What you have to do - Output nothing but the lines from the first line of the listing below through the line containing "There's rarely any", printed exactly and free of pictures.

Available records -
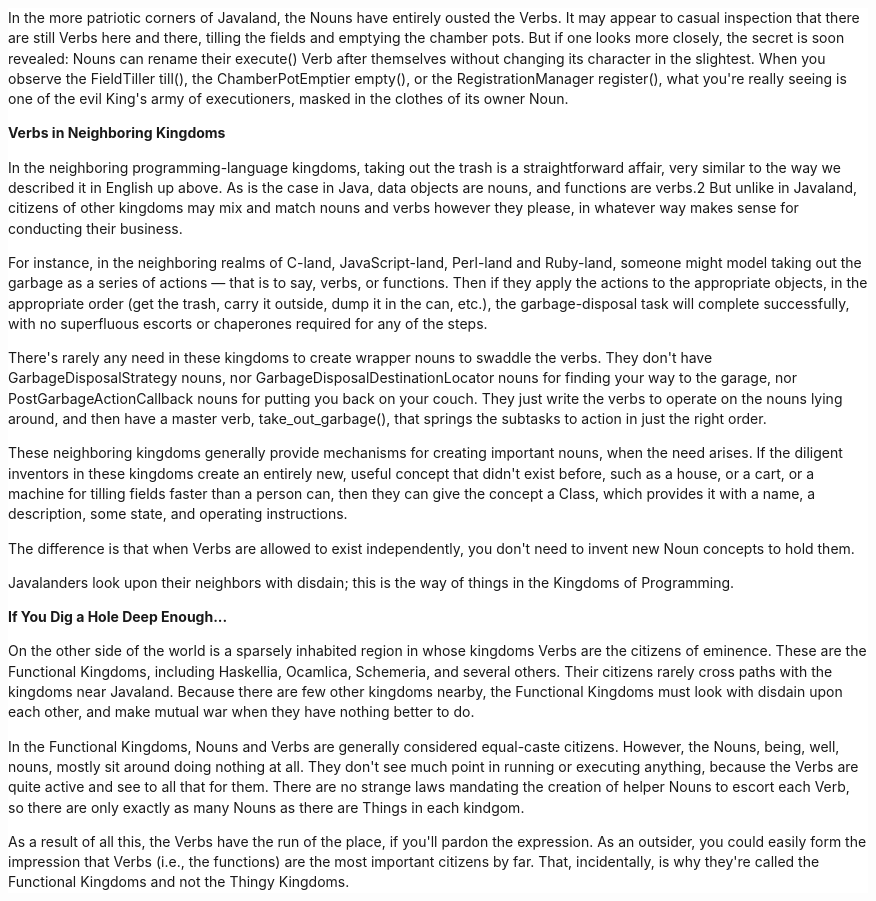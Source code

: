 In the more patriotic corners of Javaland, the Nouns have entirely ousted the Verbs. It may appear to casual inspection that there are still Verbs here and there, tilling the fields and emptying the chamber pots. But if one looks more closely, the secret is soon revealed: Nouns can rename their execute() Verb after themselves without changing its character in the slightest. When you observe the FieldTiller till(), the ChamberPotEmptier empty(), or the RegistrationManager register(), what you're really seeing is one of the evil King's army of executioners, masked in the clothes of its owner Noun.

**Verbs in Neighboring Kingdoms**

In the neighboring programming-language kingdoms, taking out the trash is a straightforward affair, very similar to the way we described it in English up above. As is the case in Java, data objects are nouns, and functions are verbs.2 But unlike in Javaland, citizens of other kingdoms may mix and match nouns and verbs however they please, in whatever way makes sense for conducting their business.

For instance, in the neighboring realms of C-land, JavaScript-land, Perl-land and Ruby-land, someone might model taking out the garbage as a series of actions — that is to say, verbs, or functions. Then if they apply the actions to the appropriate objects, in the appropriate order (get the trash, carry it outside, dump it in the can, etc.), the garbage-disposal task will complete successfully, with no superfluous escorts or chaperones required for any of the steps.

There's rarely any need in these kingdoms to create wrapper nouns to swaddle the verbs. They don't have GarbageDisposalStrategy nouns, nor GarbageDisposalDestinationLocator nouns for finding your way to the garage, nor PostGarbageActionCallback nouns for putting you back on your couch. They just write the verbs to operate on the nouns lying around, and then have a master verb, take_out_garbage(), that springs the subtasks to action in just the right order.

These neighboring kingdoms generally provide mechanisms for creating important nouns, when the need arises. If the diligent inventors in these kingdoms create an entirely new, useful concept that didn't exist before, such as a house, or a cart, or a machine for tilling fields faster than a person can, then they can give the concept a Class, which provides it with a name, a description, some state, and operating instructions.

The difference is that when Verbs are allowed to exist independently, you don't need to invent new Noun concepts to hold them.

Javalanders look upon their neighbors with disdain; this is the way of things in the Kingdoms of Programming.

**If You Dig a Hole Deep Enough...**

On the other side of the world is a sparsely inhabited region in whose kingdoms Verbs are the citizens of eminence. These are the Functional Kingdoms, including Haskellia, Ocamlica, Schemeria, and several others. Their citizens rarely cross paths with the kingdoms near Javaland. Because there are few other kingdoms nearby, the Functional Kingdoms must look with disdain upon each other, and make mutual war when they have nothing better to do.

In the Functional Kingdoms, Nouns and Verbs are generally considered equal-caste citizens. However, the Nouns, being, well, nouns, mostly sit around doing nothing at all. They don't see much point in running or executing anything, because the Verbs are quite active and see to all that for them. There are no strange laws mandating the creation of helper Nouns to escort each Verb, so there are only exactly as many Nouns as there are Things in each kindgom.

As a result of all this, the Verbs have the run of the place, if you'll pardon the expression. As an outsider, you could easily form the impression that Verbs (i.e., the functions) are the most important citizens by far. That, incidentally, is why they're called the Functional Kingdoms and not the Thingy Kingdoms.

Exercise output -
Source code

: In the more patriotic corners of Javaland, the Nouns have entirely ousted the Verbs. It may appear to casual inspection that there are still Verbs here and there, tilling the fields and emptying the chamber pots. But if one looks more closely, the secret is soon revealed: Nouns can rename their execute() Verb after themselves without changing its character in the slightest. When you observe the FieldTiller till(), the ChamberPotEmptier empty(), or the RegistrationManager register(), what you're really seeing is one of the evil King's army of executioners, masked in the clothes of its owner Noun.

**Verbs in Neighboring Kingdoms**

In the neighboring programming-language kingdoms, taking out the trash is a straightforward affair, very similar to the way we described it in English up above. As is the case in Java, data objects are nouns, and functions are verbs.2 But unlike in Javaland, citizens of other kingdoms may mix and match nouns and verbs however they please, in whatever way makes sense for conducting their business.

For instance, in the neighboring realms of C-land, JavaScript-land, Perl-land and Ruby-land, someone might model taking out the garbage as a series of actions — that is to say, verbs, or functions. Then if they apply the actions to the appropriate objects, in the appropriate order (get the trash, carry it outside, dump it in the can, etc.), the garbage-disposal task will complete successfully, with no superfluous escorts or chaperones required for any of the steps.

There's rarely any need in these kingdoms to create wrapper nouns to swaddle the verbs. They don't have GarbageDisposalStrategy nouns, nor GarbageDisposalDestinationLocator nouns for finding your way to the garage, nor PostGarbageActionCallback nouns for putting you back on your couch. They just write the verbs to operate on the nouns lying around, and then have a master verb, take_out_garbage(), that springs the subtasks to action in just the right order.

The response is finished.